Cybersecurity: Better together
The unfortunate reality in cybersecurity is that we often respond to cyberattacks after they’ve occurred or while they’re ongoing. But recently, I had the opportunity to work with our partners to neutralize a serious security threat that had the potential to affect Microsoft Azure users before an attack might occur. Our security testing partner, NetSPI first noticed the problem within Azure. NetSPI alerted Allscripts to the potential security issue and worked with us to identify the root cause. What we found was troubling.
Essentially, a user with read-only access could have had the ability to run a series of commands to potentially expose Automation “Run-As” credentials for App Registrations in Azure. The credentials could then be used to log in as the App Registration, which typically has higher-level management access and privileges within the system. This type of attack, known as a “privilege escalation attack,” gives bad actors the opportunity to access sensitive data with minimum login credentials. This bug could have been exploited in multiple Azure sites around the world.
As one might expect, Microsoft receives hundreds (if not thousands) of tickets claiming to have found a security threat. Through our strong partnership with Microsoft, Allscripts quickly escalated this issue. On our end, our teams were able to mitigate the issue for our clients by “hiding” the private key information—within eight hours of being notified by NetSPI. Microsoft has since resolved the issue entirely by implementing a global patch on the back end of Azure.
At this time, the incident is considered an “unpublicized vulnerability.” In other words, no one was aware of the issue before it was reported by Allscripts and NetSPI, and no Allscripts clients were exploited by the vulnerability before it was patched.

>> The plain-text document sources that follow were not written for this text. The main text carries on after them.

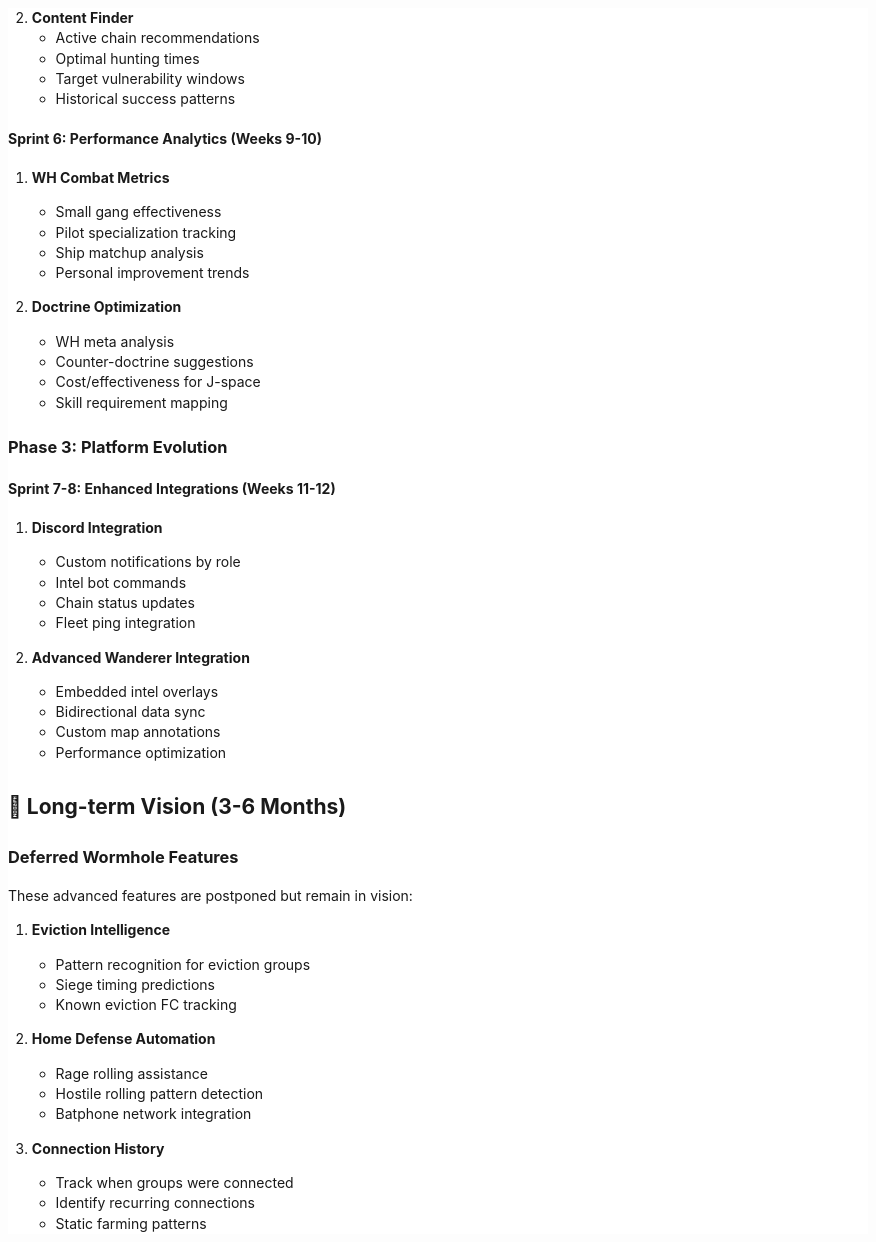 2. **Content Finder**
   - Active chain recommendations
   - Optimal hunting times
   - Target vulnerability windows
   - Historical success patterns

#### Sprint 6: Performance Analytics (Weeks 9-10)
1. **WH Combat Metrics**
   - Small gang effectiveness
   - Pilot specialization tracking
   - Ship matchup analysis
   - Personal improvement trends

2. **Doctrine Optimization**
   - WH meta analysis
   - Counter-doctrine suggestions
   - Cost/effectiveness for J-space
   - Skill requirement mapping

### Phase 3: Platform Evolution

#### Sprint 7-8: Enhanced Integrations (Weeks 11-12)
1. **Discord Integration**
   - Custom notifications by role
   - Intel bot commands
   - Chain status updates
   - Fleet ping integration

2. **Advanced Wanderer Integration**
   - Embedded intel overlays
   - Bidirectional data sync
   - Custom map annotations
   - Performance optimization

## 🚀 Long-term Vision (3-6 Months)

### Deferred Wormhole Features
These advanced features are postponed but remain in vision:

1. **Eviction Intelligence**
   - Pattern recognition for eviction groups
   - Siege timing predictions
   - Known eviction FC tracking

2. **Home Defense Automation**
   - Rage rolling assistance
   - Hostile rolling pattern detection
   - Batphone network integration

3. **Connection History**
   - Track when groups were connected
   - Identify recurring connections
   - Static farming patterns
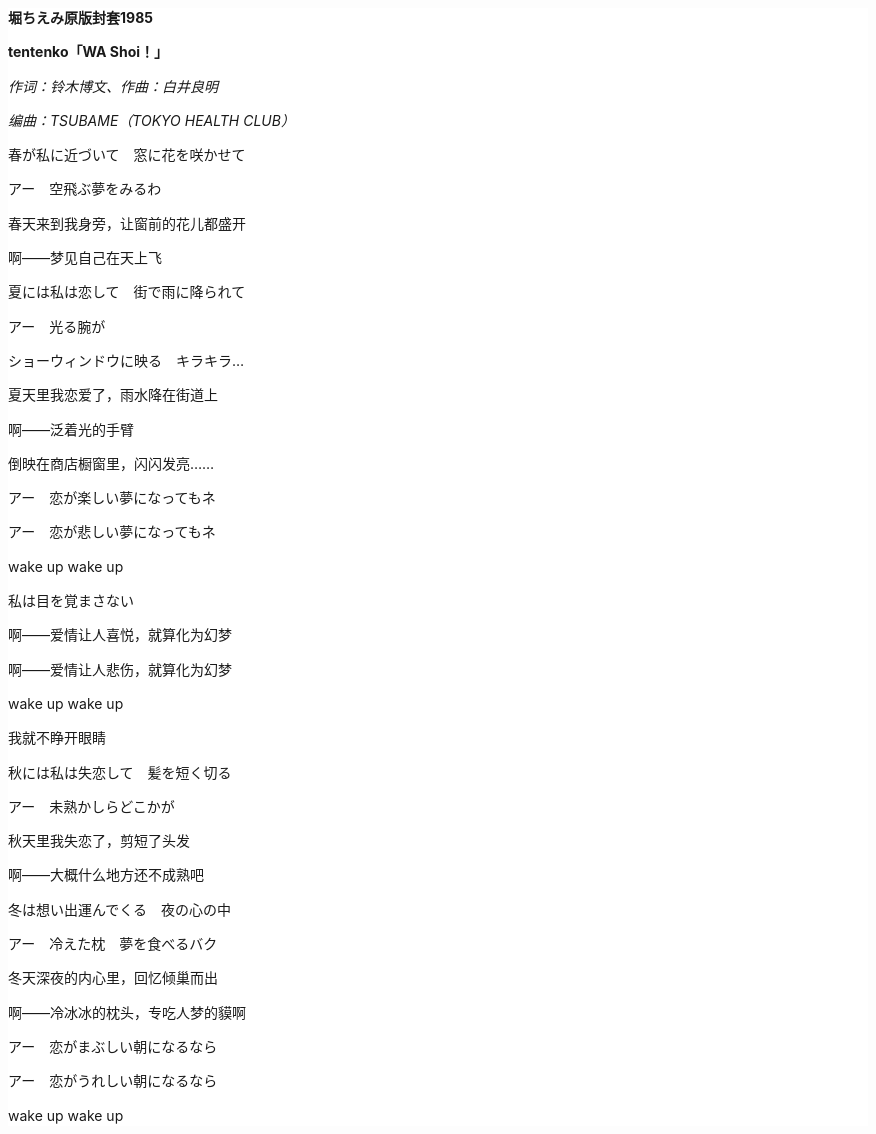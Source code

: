 **堀ちえみ原版封套1985**

**tentenko「WA Shoi！」**

*作词：铃木博文、作曲：白井良明*

*编曲：TSUBAME（TOKYO HEALTH CLUB）*

春が私に近づいて　窓に花を咲かせて

アー　空飛ぶ夢をみるわ

春天来到我身旁，让窗前的花儿都盛开

啊——梦见自己在天上飞

夏には私は恋して　街で雨に降られて

アー　光る腕が

ショーウィンドウに映る　キラキラ…

夏天里我恋爱了，雨水降在街道上

啊——泛着光的手臂

倒映在商店橱窗里，闪闪发亮……

アー　恋が楽しい夢になってもネ

アー　恋が悲しい夢になってもネ

wake up wake up

私は目を覚まさない

啊——爱情让人喜悦，就算化为幻梦

啊——爱情让人悲伤，就算化为幻梦

wake up wake up

我就不睁开眼睛

秋には私は失恋して　髪を短く切る

アー　未熟かしらどこかが

秋天里我失恋了，剪短了头发

啊——大概什么地方还不成熟吧

冬は想い出運んでくる　夜の心の中

アー　冷えた枕　夢を食べるバク

冬天深夜的内心里，回忆倾巢而出

啊——冷冰冰的枕头，专吃人梦的貘啊

アー　恋がまぶしい朝になるなら

アー　恋がうれしい朝になるなら

wake up wake up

For me, the events of the last few months have highlighted the importance of having strong cybersecurity partners. While an organization could host Azure on their own, they would miss the benefits of having trustworthy partners such as NetSPI and go without our direct line of communication with Microsoft. The world of cybersecurity is complex, ever-evolving and dangerous to navigate alone. No cybersecurity team is infallible but working with trusted partners can create invaluable opportunities to make the cyber space a safer place.